Genetics is the study of heredity, the process by which specific characteristics are passed from parents to offspring. This field explores the variation among individuals within a species, explaining why no two organisms are exactly alike, except for identical twins. Genetics seeks to understand the fundamental instructions that orchestrate life, including development, function, and behavior.
The Blueprint Molecule
The physical representation of genetic information is the Deoxyribonucleic Acid (DNA) molecule. DNA has a double helix structure, resembling a twisted ladder consisting of two long strands that coil around a central axis. The backbone of each strand is a repeating chain of sugar (deoxyribose) and phosphate groups.
The “rungs” of the ladder are formed by pairs of nitrogenous bases: adenine (A), guanine (G), cytosine (C), and thymine (T). They follow a complementary pairing rule, connecting the two strands: A always pairs with T, and G always pairs with C.
A gene is a specific segment of this DNA sequence that provides instructions for building a functional product, typically a protein. The sequence of these base pairs contains the coded instructions for life, determining the structure and function of the resulting protein.
Organizing the Genetic Material
DNA must be compactly organized to fit inside the cell’s nucleus. This massive length is managed by wrapping the DNA tightly around specialized proteins called histones. This complex forms chromatin, a thread-like material.
Chromatin condenses further into distinct structures called chromosomes during cell division. Humans possess 46 chromosomes, arranged in 23 pairs. One chromosome in each pair comes from each parent, forming homologous pairs.
The first 22 pairs are autosomes, carrying most genetic information. The final pair consists of the sex chromosomes (XX for females, XY for males), which determine biological sex.
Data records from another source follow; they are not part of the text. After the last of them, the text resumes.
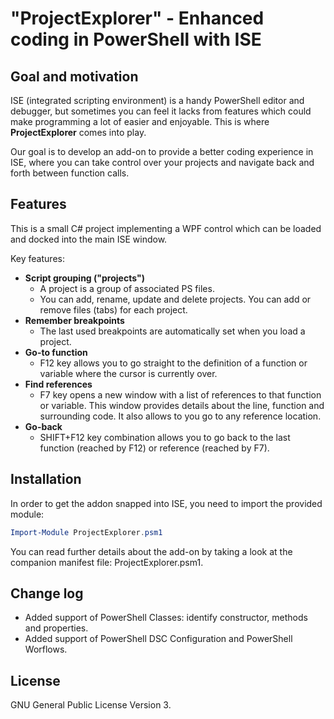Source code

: # "ProjectExplorer" - Enhanced coding in PowerShell with ISE

## Goal and motivation

ISE (integrated scripting environment) is a handy PowerShell editor and debugger, but sometimes you can feel it lacks from features which could make programming a lot of easier and enjoyable. This is where **ProjectExplorer** comes into play.

Our goal is to develop an add-on to provide a better coding experience in ISE, where you can take control over your projects and navigate back and forth between function calls.

## Features

This is a small C# project implementing a WPF control which can be loaded and docked into the main ISE window.

Key features:
- **Script grouping ("projects")**
  * A project is a group of associated PS files.
  * You can add, rename, update and delete projects. You can add or remove files (tabs) for each project.
- **Remember breakpoints**
  * The last used breakpoints are automatically set when you load a project.
- **Go-to function**
  * F12 key allows you to go straight to the definition of a function or variable where the cursor is currently over.
- **Find references**
  * F7 key opens a new window with a list of references to that function or variable. This window provides details about the line, function and surrounding code. It also allows to you go to any reference location.
- **Go-back**
  * SHIFT+F12 key combination allows you to go back to the last function (reached by F12) or reference (reached by F7).

## Installation

In order to get the addon snapped into ISE, you need to import the provided module:
```PowerShell
Import-Module ProjectExplorer.psm1
```

You can read further details about the add-on by taking a look at the companion manifest file: ProjectExplorer.psm1.

## Change log

- Added support of PowerShell Classes: identify constructor, methods and properties.
- Added support of PowerShell DSC Configuration and PowerShell Worflows.

## License

GNU General Public License Version 3.
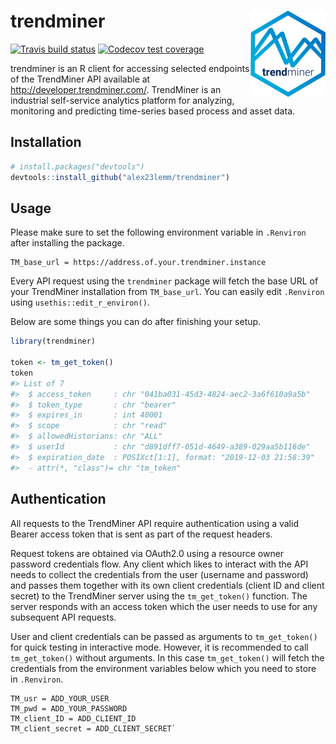 
<!-- README.md is generated from README.Rmd. Please edit that file -->

# trendminer <img src='man/figures/logo.png' align="right" height="138" />

<!-- badges: start -->

[![Travis build
status](https://travis-ci.com/alex23lemm/trendminer.svg?branch=master)](https://travis-ci.com/alex23lemm/trendminer)
[![Codecov test
coverage](https://codecov.io/gh/alex23lemm/trendminer/branch/master/graph/badge.svg)](https://codecov.io/gh/alex23lemm/trendminer?branch=master)
<!-- badges: end -->

trendminer is an R client for accessing selected endpoints of the
TrendMiner API available at <http://developer.trendminer.com/>.
TrendMiner is an industrial self-service analytics platform for
analyzing, monitoring and predicting time-series based process and asset
data.

## Installation

``` r
# install.packages("devtools")
devtools::install_github("alex23lemm/trendminer")
```

## Usage

Please make sure to set the following environment variable in
`.Renviron` after installing the package.

    TM_base_url = https://address.of.your.trendminer.instance

Every API request using the `trendminer` package will fetch the base URL
of your TrendMiner installation from `TM_base_url`. You can easily edit
`.Renviron` using `usethis::edit_r_environ()`.

Below are some things you can do after finishing your setup.

``` r
library(trendminer)

token <- tm_get_token()
token
#> List of 7
#>  $ access_token     : chr "041ba031-45d3-4824-aec2-3a6f610a9a5b"
#>  $ token_type       : chr "bearer"
#>  $ expires_in       : int 40001
#>  $ scope            : chr "read"
#>  $ allowedHistorians: chr "ALL"
#>  $ userId           : chr "d891dff7-051d-4649-a389-029aa5b116de"
#>  $ expiration_date  : POSIXct[1:1], format: "2019-12-03 21:58:39"
#>  - attr(*, "class")= chr "tm_token"
```

## Authentication

All requests to the TrendMiner API require authentication using a valid
Bearer access token that is sent as part of the request headers.

Request tokens are obtained via OAuth2.0 using a resource owner password
credentials flow. Any client which likes to interact with the API needs
to collect the credentials from the user (username and password) and
passes them together with its own client credentials (client ID and
client secret) to the TrendMiner server using the `tm_get_token()`
function. The server responds with an access token which the user needs
to use for any subsequent API requests.

User and client credentials can be passed as arguments to
`tm_get_token()` for quick testing in interactive mode. However, it is
recommended to call `tm_get_token()` without arguments. In this case
`tm_get_token()` will fetch the credentials from the environment
variables below which you need to store in `.Renviron`.

    TM_usr = ADD_YOUR_USER
    TM_pwd = ADD_YOUR_PASSWORD
    TM_client_ID = ADD_CLIENT_ID
    TM_client_secret = ADD_CLIENT_SECRET`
A karyotype is the visual arrangement of all these chromosomes, allowing inspection for structural abnormalities.
The Flow of Information
The Central Dogma of molecular biology describes how information stored in DNA is converted into the functional components of the cell. This framework explains a directional flow of information, moving from DNA to RNA to protein. This conversion happens in two stages: transcription and translation.
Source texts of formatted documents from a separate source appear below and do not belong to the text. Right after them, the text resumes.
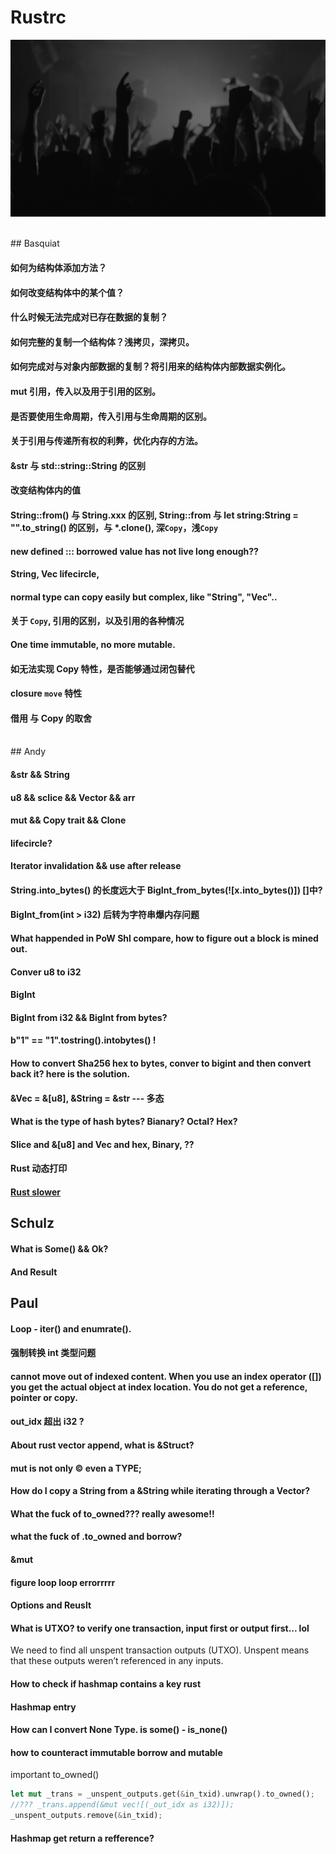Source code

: # Rustrc

![hero](./assets/hero-bg.jpg)

<br>
## Basquiat
<br>

#### 如何为结构体添加方法？

#### 如何改变结构体中的某个值？

#### 什么时候无法完成对已存在数据的复制？

#### 如何完整的复制一个结构体？浅拷贝，深拷贝。

#### 如何完成对与对象内部数据的复制？将引用来的结构体内部数据实例化。

#### mut 引用，传入以及用于引用的区别。

#### 是否要使用生命周期，传入引用与生命周期的区别。

#### 关于引用与传递所有权的利弊，优化内存的方法。

#### &str 与 std::string::String 的区别

#### 改变结构体内的值

#### String::from() 与 String.xxx 的区别, String::from 与 let string:String = "".to_string() 的区别，与 *.clone(), 深`Copy`，浅`Copy`

#### new defined ::: borrowed value has not live long enough??

#### String, Vec lifecircle, 

#### normal type can copy easily but complex, like "String", "Vec"..

#### 关于 `Copy`, 引用的区别，以及引用的各种情况

#### One time immutable, no more mutable.

#### 如无法实现 Copy 特性，是否能够通过闭包替代

#### closure `move` 特性

#### 借用 与 Copy 的取舍

<br>
## Andy 
<br>

#### &str && String

#### u8 && sclice && Vector && arr 

#### mut && Copy trait && Clone

#### lifecircle?

#### Iterator invalidation && use after release

#### String.into_bytes() 的长度远大于 BigInt_from_bytes(![x.into_bytes()]) []中?

#### BigInt_from(int > i32) 后转为字符串爆内存问题

#### What happended in PoW Shl compare, how to figure out a block is mined out.

#### Conver u8 to i32

#### BigInt

#### BigInt from i32 && BigInt from bytes?

#### b"1" == "1".tostring().intobytes() !

#### How to convert Sha256 hex to bytes, conver to bigint and then convert back it? here is the solution.

#### &Vec<u8> = &[u8], &String = &str --- 多态

#### What is the type of hash bytes? Bianary? Octal? Hex?

#### Slice and &[u8] and Vec<u8> and hex, Binary, ??

#### Rust 动态打印

#### [Rust slower](1)

## Schulz

#### What is Some() && Ok?

#### And Result

## Paul

#### Loop - iter() and enumrate().

#### 强制转换 int 类型问题

#### cannot move out of indexed content. When you use an index operator ([]) you get the actual object at index location. You do not get a reference, pointer or copy. 

#### out_idx 超出 i32 ?

#### About rust vector append, what is &Struct? 

#### mut is not only &COPY; even a TYPE;

#### How do I copy a String from a &String while iterating through a Vector?

#### What the fuck of to_owned??? really awesome!!

#### what the fuck of .to_owned and borrow?

#### &mut

#### figure loop loop errorrrrr

#### Options and Reuslt

#### What is UTXO? to verify one transaction, input first or output first... lol

We need to find all unspent transaction outputs (UTXO). Unspent means that these outputs weren’t referenced in any inputs. 


#### How to check if hashmap contains a key rust

#### Hashmap entry

#### How can I convert None Type. is some() - is_none()

#### how to counteract immutable borrow and mutable

important to\_owned()
```rust
let mut _trans = _unspent_outputs.get(&in_txid).unwrap().to_owned();
//??? _trans.append(&mut vec![(_out_idx as i32)]);
_unspent_outputs.remove(&in_txid);
```

#### Hashmap get return a refference?

[1]:https://www.reddit.com/r/rust/comments/7w3v77/why_is_my_rust_code_100x_slower_than_python/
Transcription is the process where a specific gene segment on the DNA is copied into a messenger RNA (mRNA) molecule. An enzyme called RNA polymerase reads the DNA sequence and synthesizes a complementary RNA strand, substituting uracil (U) for thymine (T). In eukaryotic cells, this mRNA then leaves the nucleus and travels to the cytoplasm.
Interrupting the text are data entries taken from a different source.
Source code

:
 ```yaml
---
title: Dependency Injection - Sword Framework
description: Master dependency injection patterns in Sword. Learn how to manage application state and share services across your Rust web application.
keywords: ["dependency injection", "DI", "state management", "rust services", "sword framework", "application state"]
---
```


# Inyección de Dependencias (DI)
Translation occurs on cellular structures called ribosomes. The mRNA sequence is “read” in three-base segments, each called a codon. Transfer RNA (tRNA) molecules bring the correct amino acid to the ribosome based on the codon sequence. The ribosome links these amino acids together to build a polypeptide chain, which folds into a functional protein.
Predicting Traits
Mendelian genetics focuses on how traits are passed down and predicted across generations. Traits are controlled by versions of a gene called alleles. Since organisms inherit one set of chromosomes from each parent, they possess two alleles for every gene.
An organism is homozygous if it has two identical alleles for a specific trait, and heterozygous if the two inherited alleles are different. Dominant traits are expressed even if only one copy of that allele is present. A recessive trait will only be expressed if an individual inherits two copies of the recessive allele.
The Punnett square is a visual tool used to predict the probability of offspring inheriting specific genotypes. This chart summarizes all possible combinations of parental alleles in a grid format. Each box represents a 25% chance of a particular genotype occurring, allowing for the calculation of expected inheritance ratios.